My Grandma, Marija Kosoris, came from the rural Polish village of Shukiw in south east Poland (now Zhukiv in Ukraine), where she lived in a close-knit family. But, in 1941, she watched as the Nazis bombarded her village, massacred many villagers, and split up families. She was ripped from her relatives and taken away, alone, to Germany, a country she had probably never been to before, and forced to work on a farm as a slave-labourer. Fed on raw potatoes and facing terrible conditions, she must have felt her life had ended. She was 17 years old.

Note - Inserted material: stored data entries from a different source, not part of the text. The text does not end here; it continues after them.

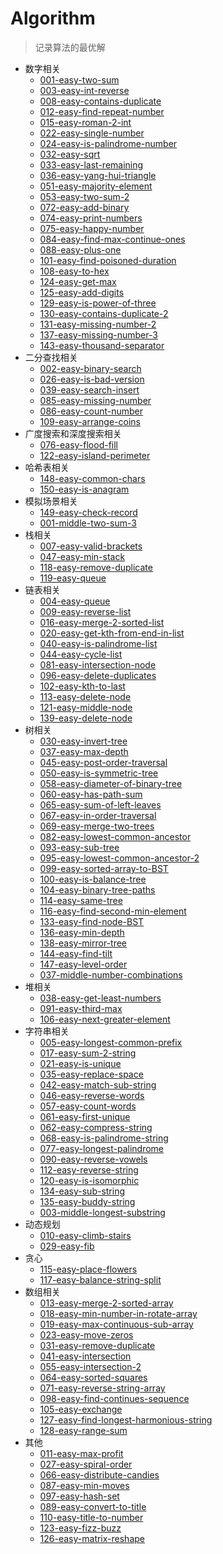 # Algorithm
> 记录算法的最优解

- 数字相关
  - [001-easy-two-sum](1-50-easy/001-two-sum.js)
  - [003-easy-int-reverse](1-50-easy/003-int-reverse.js)
  - [008-easy-contains-duplicate](1-50-easy/008-contains-duplicate.js)
  - [012-easy-find-repeat-number](1-50-easy/012-find-repeat-number.js)
  - [015-easy-roman-2-int](1-50-easy/015-roman-2-int.js)
  - [022-easy-single-number](1-50-easy/022-single-number.js)
  - [024-easy-is-palindrome-number](1-50-easy/024-is-palindrome-number.js)
  - [032-easy-sqrt](1-50-easy/032-sqrt.js)
  - [033-easy-last-remaining](1-50-easy/033-last-remaining.js)
  - [036-easy-yang-hui-triangle](1-50-easy/036-yang-hui-triangle.js)
  - [051-easy-majority-element](51-100-easy/051-majority-element.js)
  - [053-easy-two-sum-2](51-100-easy/053-two-sum-2.js)
  - [072-easy-add-binary](51-100-easy/072-add-binary.js)
  - [074-easy-print-numbers](51-100-easy/074-print-numbers.js)
  - [075-easy-happy-number](51-100-easy/075-happy-number.js)
  - [084-easy-find-max-continue-ones](51-100-easy/084-find-max-continue-ones.js)
  - [088-easy-plus-one](51-100-easy/088-plus-one.js)
  - [101-easy-find-poisoned-duration](101-150-easy/101-find-poisoned-duration.js)
  - [108-easy-to-hex](101-150-easy/108-to-hex.js)
  - [124-easy-get-max](101-150-easy/124-get-max.js)
  - [125-easy-add-digits](101-150-easy/125-add-digits.js)
  - [129-easy-is-power-of-three](101-150-easy/129-is-power-of-three.js)
  - [130-easy-contains-duplicate-2](101-150-easy/130-contains-duplicate-2.js)
  - [131-easy-missing-number-2](101-150-easy/131-missing-number-2.js)
  - [137-easy-missing-number-3](101-150-easy/137-missing-number-3.js)
  - [143-easy-thousand-separator](101-150-easy/143-thousand-separator.js)
- 二分查找相关
  - [002-easy-binary-search](1-50-easy/002-binary-search.js)
  - [026-easy-is-bad-version](1-50-easy/026-is-bad-version.js)
  - [039-easy-search-insert](1-50-easy/039-search-insert.js)
  - [085-easy-missing-number](51-100-easy/085-missing-number.js)
  - [086-easy-count-number](51-100-easy/086-count-number.js)
  - [109-easy-arrange-coins](101-150-easy/109-arrange-coins.js)
- 广度搜索和深度搜索相关
  - [076-easy-flood-fill](51-100-easy/076-flood-fill.js)
  - [122-easy-island-perimeter](101-150-easy/122-island-perimeter.js)
- 哈希表相关
  - [148-easy-common-chars](101-150-easy/148-common-chars.js)
  - [150-easy-is-anagram](101-150-easy/150-is-anagram.js)
- 模拟场景相关
  - [149-easy-check-record](101-150-easy/149-check-record.js)
  - [001-middle-two-sum-3](1-50-middle/001-two-sum-3.js)
- 栈相关
  - [007-easy-valid-brackets](1-50-easy/007-valid-brackets.js)
  - [047-easy-min-stack](1-50-easy/047-min-stack.js)
  - [118-easy-remove-duplicate](101-150-easy/118-remove-duplicate.js)
  - [119-easy-queue](101-150-easy/119-queue.js)
- 链表相关
  - [004-easy-queue](1-50-easy/004-queue.js)
  - [009-easy-reverse-list](1-50-easy/009-reverse-list.js)
  - [016-easy-merge-2-sorted-list](1-50-easy/016-merge-2-sorted-list.js)
  - [020-easy-get-kth-from-end-in-list](1-50-easy/020-get-kth-from-end-in-list.js)
  - [040-easy-is-palindrome-list](1-50-easy/040-is-palindrome-list.js)
  - [044-easy-cycle-list](1-50-easy/044-cycle-list.js)
  - [081-easy-intersection-node](51-100-easy/081-intersection-node.js)
  - [096-easy-delete-duplicates](51-100-easy/096-delete-duplicates.js)
  - [102-easy-kth-to-last](101-150-easy/102-kth-to-last.js)
  - [113-easy-delete-node](101-150-easy/113-delete-node.js)
  - [121-easy-middle-node](101-150-easy/121-middle-node.js)
  - [139-easy-delete-node](101-150-easy/139-delete-node.js)
- 树相关
  - [030-easy-invert-tree](1-50-easy/030-invert-tree.js)
  - [037-easy-max-depth](1-50-easy/037-max-depth.js)
  - [045-easy-post-order-traversal](1-50-easy/045-post-order-traversal.js)
  - [050-easy-is-symmetric-tree](1-50-easy/050-is-symmetric-tree.js)
  - [058-easy-diameter-of-binary-tree](51-100-easy/058-diameter-of-binary-tree.js)
  - [060-easy-has-path-sum](51-100-easy/060-has-path-sum.js)
  - [065-easy-sum-of-left-leaves](51-100-easy/065-sum-of-left-leaves.js)
  - [067-easy-in-order-traversal](51-100-easy/067-in-order-traversal.js)
  - [069-easy-merge-two-trees](51-100-easy/069-merge-two-trees.js)
  - [082-easy-lowest-common-ancestor](51-100-easy/082-lowest-common-ancestor.js)
  - [093-easy-sub-tree](51-100-easy/093-sub-tree.js)
  - [095-easy-lowest-common-ancestor-2](51-100-easy/095-lowest-common-ancestor-2.js)
  - [099-easy-sorted-array-to-BST](51-100-easy/099-sorted-array-to-BST.js)
  - [100-easy-is-balance-tree](51-100-easy/100-is-balance-tree.js)
  - [104-easy-binary-tree-paths](101-150-easy/104-binary-tree-paths.js)
  - [114-easy-same-tree](101-150-easy/114-same-tree.js)
  - [116-easy-find-second-min-element](101-150-easy/116-find-second-min-element.js)
  - [133-easy-find-node-BST](101-150-easy/133-find-node-in-BST.js)
  - [136-easy-min-depth](101-150-easy/136-min-depth.js)
  - [138-easy-mirror-tree](101-150-easy/138-mirror-tree.js)
  - [144-easy-find-tilt](101-150-easy/144-find-tilt.js)
  - [147-easy-level-order](101-150-easy/147-level-order.js)
  - [037-middle-number-combinations](1-50-middle/037-number-combinations.js)
- 堆相关
  - [038-easy-get-least-numbers](1-50-easy/038-get-least-numbers.js)
  - [091-easy-third-max](51-100-easy/091-third-max.js)
  - [106-easy-next-greater-element](101-150-easy/106-next-greater-element.js)
- 字符串相关
  - [005-easy-longest-common-prefix](1-50-easy/005-longest-common-prefix.js)
  - [017-easy-sum-2-string](1-50-easy/017-sum-2-string.js)
  - [021-easy-is-unique](1-50-easy/021-is-unique.js)
  - [035-easy-replace-space](1-50-easy/035-replace-space.js)
  - [042-easy-match-sub-string](1-50-easy/042-match-sub-string.js)
  - [046-easy-reverse-words](1-50-easy/046-reverse-words.js)
  - [057-easy-count-words](51-100-easy/057-count-words.js)
  - [061-easy-first-unique](51-100-easy/061-first-unique.js)
  - [062-easy-compress-string](51-100-easy/062-compress-string.js)
  - [068-easy-is-palindrome-string](51-100-easy/068-is-palindrome-string.js)
  - [077-easy-longest-palindrome](51-100-easy/077-longest-palindrome.js)
  - [090-easy-reverse-vowels](51-100-easy/090-reverse-vowels.js)
  - [112-easy-reverse-string](101-150-easy/112-reverse-string.js)
  - [120-easy-is-isomorphic](101-150-easy/120-is-isomorphic.js)
  - [134-easy-sub-string](101-150-easy/134-sub-string.js)
  - [135-easy-buddy-string](101-150-easy/135-buddy-string.js)
  - [003-middle-longest-substring](1-50-middle/003-longest-substring.js)
- 动态规划
  - [010-easy-climb-stairs](1-50-easy/010-climb-stairs.js)
  - [029-easy-fib](1-50-easy/029-fib.js)
- 贪心
  - [115-easy-place-flowers](101-150-easy/115-place-flowers.js)
  - [117-easy-balance-string-split](101-150-easy/117-balance-string-split.js)
- 数组相关
  - [013-easy-merge-2-sorted-array](1-50-easy/013-merge-2-sorted-array.js)
  - [018-easy-min-number-in-rotate-array](1-50-easy/018-min-number-in-rotate-array.js)
  - [019-easy-max-continuous-sub-array](1-50-easy/019-max-continuous-sub-array.js)
  - [023-easy-move-zeros](1-50-easy/023-move-zeros.js)
  - [031-easy-remove-duplicate](1-50-easy/031-remove-duplicate.js)
  - [041-easy-intersection](1-50-easy/041-intersection.js)
  - [055-easy-intersection-2](51-100-easy/055-intersection-2.js)
  - [064-easy-sorted-squares](51-100-easy/064-sorted-squares.js)
  - [071-easy-reverse-string-array](51-100-easy/071-reverse-string-array.js)
  - [098-easy-find-continues-sequence](51-100-easy/098-find-continues-sequence.js)
  - [105-easy-exchange](101-150-easy/105-exchange.js)
  - [127-easy-find-longest-harmonious-string](101-150-easy/127-find-longest-harmonious-string.js)
  - [128-easy-range-sum](101-150-easy/128-range-sum.js)
- 其他
  - [011-easy-max-profit](1-50-easy/011-max-profit.js)
  - [027-easy-spiral-order](1-50-easy/027-spiral-order.js)
  - [066-easy-distribute-candies](51-100-easy/066-distribute-candies.js)
  - [087-easy-min-moves](51-100-easy/087-min-moves.js)
  - [097-easy-hash-set](51-100-easy/097-hash-set.js)
  - [089-easy-convert-to-title](51-100-easy/089-convert-to-title.js)
  - [110-easy-title-to-number](101-150-easy/110-title-to-number.js)
  - [123-easy-fizz-buzz](101-150-easy/123-fizz-buzz.js)
  - [126-easy-matrix-reshape](101-150-easy/126-matrix-reshape.js)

I don’t really know much about Grandad, Hryhory Bretan, at all; there are stories that he may have been a farmer, or a soldier, or that he had to bury his own brother during the war – but all of this is mere speculation. Nobody really knows anything. Unlike Grandma, we do not have his identity card; in fact, we have nothing he owned before 1945. All we know is that he was born on 25th January 1920, and then, in 1947, married my Grandma in a displaced persons' camp, Watenstedt-Salzgitter, in Germany. They moved to the UK shortly after, bringing only one suitcase, a Ukrainian Bible, and their marriage record.
They were assiduous in making sure to forget any remnants of their past lives.
We only have one box of things connected to them, now. One album of family photographs, taken after 1945; one small portfolio of documents; one collection of Eastern European painted eggs.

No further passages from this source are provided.